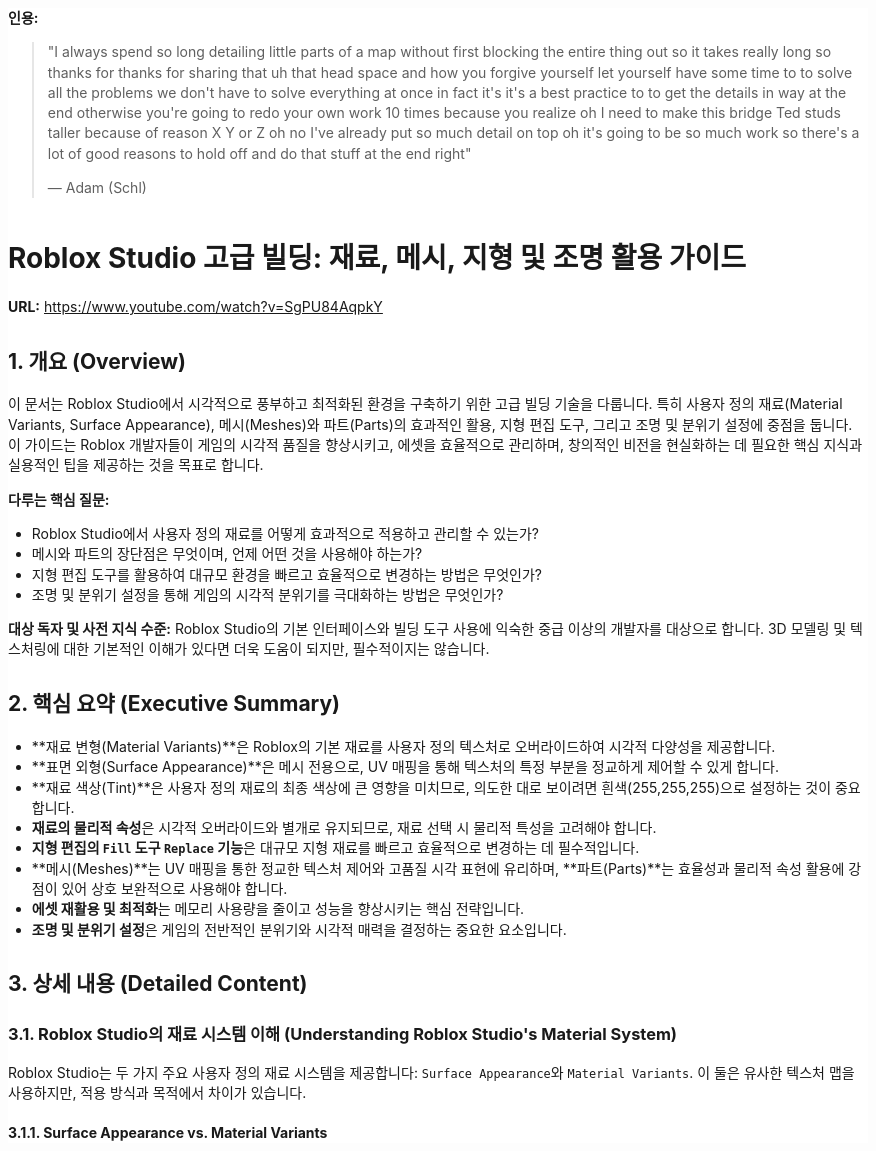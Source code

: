 **인용:**
> "I always spend so long detailing little parts of a map without first blocking the entire thing out so it takes really long so thanks for thanks for sharing that uh that head space and how you forgive yourself let yourself have some time to to solve all the problems we don't have to solve everything at once in fact it's it's a best practice to to get the details in way at the end otherwise you're going to redo your own work 10 times because you realize oh I need to make this bridge Ted studs taller because of reason X Y or Z oh no I've already put so much detail on top oh it's going to be so much work so there's a lot of good reasons to hold off and do that stuff at the end right"
>
> — Adam (Schl)

# Roblox Studio 고급 빌딩: 재료, 메시, 지형 및 조명 활용 가이드

**URL:** https://www.youtube.com/watch?v=SgPU84AqpkY

## 1. 개요 (Overview)
이 문서는 Roblox Studio에서 시각적으로 풍부하고 최적화된 환경을 구축하기 위한 고급 빌딩 기술을 다룹니다. 특히 사용자 정의 재료(Material Variants, Surface Appearance), 메시(Meshes)와 파트(Parts)의 효과적인 활용, 지형 편집 도구, 그리고 조명 및 분위기 설정에 중점을 둡니다. 이 가이드는 Roblox 개발자들이 게임의 시각적 품질을 향상시키고, 에셋을 효율적으로 관리하며, 창의적인 비전을 현실화하는 데 필요한 핵심 지식과 실용적인 팁을 제공하는 것을 목표로 합니다.

**다루는 핵심 질문:**
*   Roblox Studio에서 사용자 정의 재료를 어떻게 효과적으로 적용하고 관리할 수 있는가?
*   메시와 파트의 장단점은 무엇이며, 언제 어떤 것을 사용해야 하는가?
*   지형 편집 도구를 활용하여 대규모 환경을 빠르고 효율적으로 변경하는 방법은 무엇인가?
*   조명 및 분위기 설정을 통해 게임의 시각적 분위기를 극대화하는 방법은 무엇인가?

**대상 독자 및 사전 지식 수준:**
Roblox Studio의 기본 인터페이스와 빌딩 도구 사용에 익숙한 중급 이상의 개발자를 대상으로 합니다. 3D 모델링 및 텍스처링에 대한 기본적인 이해가 있다면 더욱 도움이 되지만, 필수적이지는 않습니다.

## 2. 핵심 요약 (Executive Summary)
*   **재료 변형(Material Variants)**은 Roblox의 기본 재료를 사용자 정의 텍스처로 오버라이드하여 시각적 다양성을 제공합니다.
*   **표면 외형(Surface Appearance)**은 메시 전용으로, UV 매핑을 통해 텍스처의 특정 부분을 정교하게 제어할 수 있게 합니다.
*   **재료 색상(Tint)**은 사용자 정의 재료의 최종 색상에 큰 영향을 미치므로, 의도한 대로 보이려면 흰색(255,255,255)으로 설정하는 것이 중요합니다.
*   **재료의 물리적 속성**은 시각적 오버라이드와 별개로 유지되므로, 재료 선택 시 물리적 특성을 고려해야 합니다.
*   **지형 편집의 `Fill` 도구 `Replace` 기능**은 대규모 지형 재료를 빠르고 효율적으로 변경하는 데 필수적입니다.
*   **메시(Meshes)**는 UV 매핑을 통한 정교한 텍스처 제어와 고품질 시각 표현에 유리하며, **파트(Parts)**는 효율성과 물리적 속성 활용에 강점이 있어 상호 보완적으로 사용해야 합니다.
*   **에셋 재활용 및 최적화**는 메모리 사용량을 줄이고 성능을 향상시키는 핵심 전략입니다.
*   **조명 및 분위기 설정**은 게임의 전반적인 분위기와 시각적 매력을 결정하는 중요한 요소입니다.

## 3. 상세 내용 (Detailed Content)

### 3.1. Roblox Studio의 재료 시스템 이해 (Understanding Roblox Studio's Material System)

Roblox Studio는 두 가지 주요 사용자 정의 재료 시스템을 제공합니다: `Surface Appearance`와 `Material Variants`. 이 둘은 유사한 텍스처 맵을 사용하지만, 적용 방식과 목적에서 차이가 있습니다.

#### 3.1.1. Surface Appearance vs. Material Variants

◆ What the exercise asks ◆
From the records above, quote only the lines running from the line with "적용하고 관리할 수 있는가?" to the line with "## 2. 핵심 요약 (Executive Summary)", both lines included.

◆ Solution for this problem ◆
*   Roblox Studio에서 사용자 정의 재료를 어떻게 효과적으로 적용하고 관리할 수 있는가?
*   메시와 파트의 장단점은 무엇이며, 언제 어떤 것을 사용해야 하는가?
*   지형 편집 도구를 활용하여 대규모 환경을 빠르고 효율적으로 변경하는 방법은 무엇인가?
*   조명 및 분위기 설정을 통해 게임의 시각적 분위기를 극대화하는 방법은 무엇인가?

**대상 독자 및 사전 지식 수준:**
Roblox Studio의 기본 인터페이스와 빌딩 도구 사용에 익숙한 중급 이상의 개발자를 대상으로 합니다. 3D 모델링 및 텍스처링에 대한 기본적인 이해가 있다면 더욱 도움이 되지만, 필수적이지는 않습니다.

## 2. 핵심 요약 (Executive Summary)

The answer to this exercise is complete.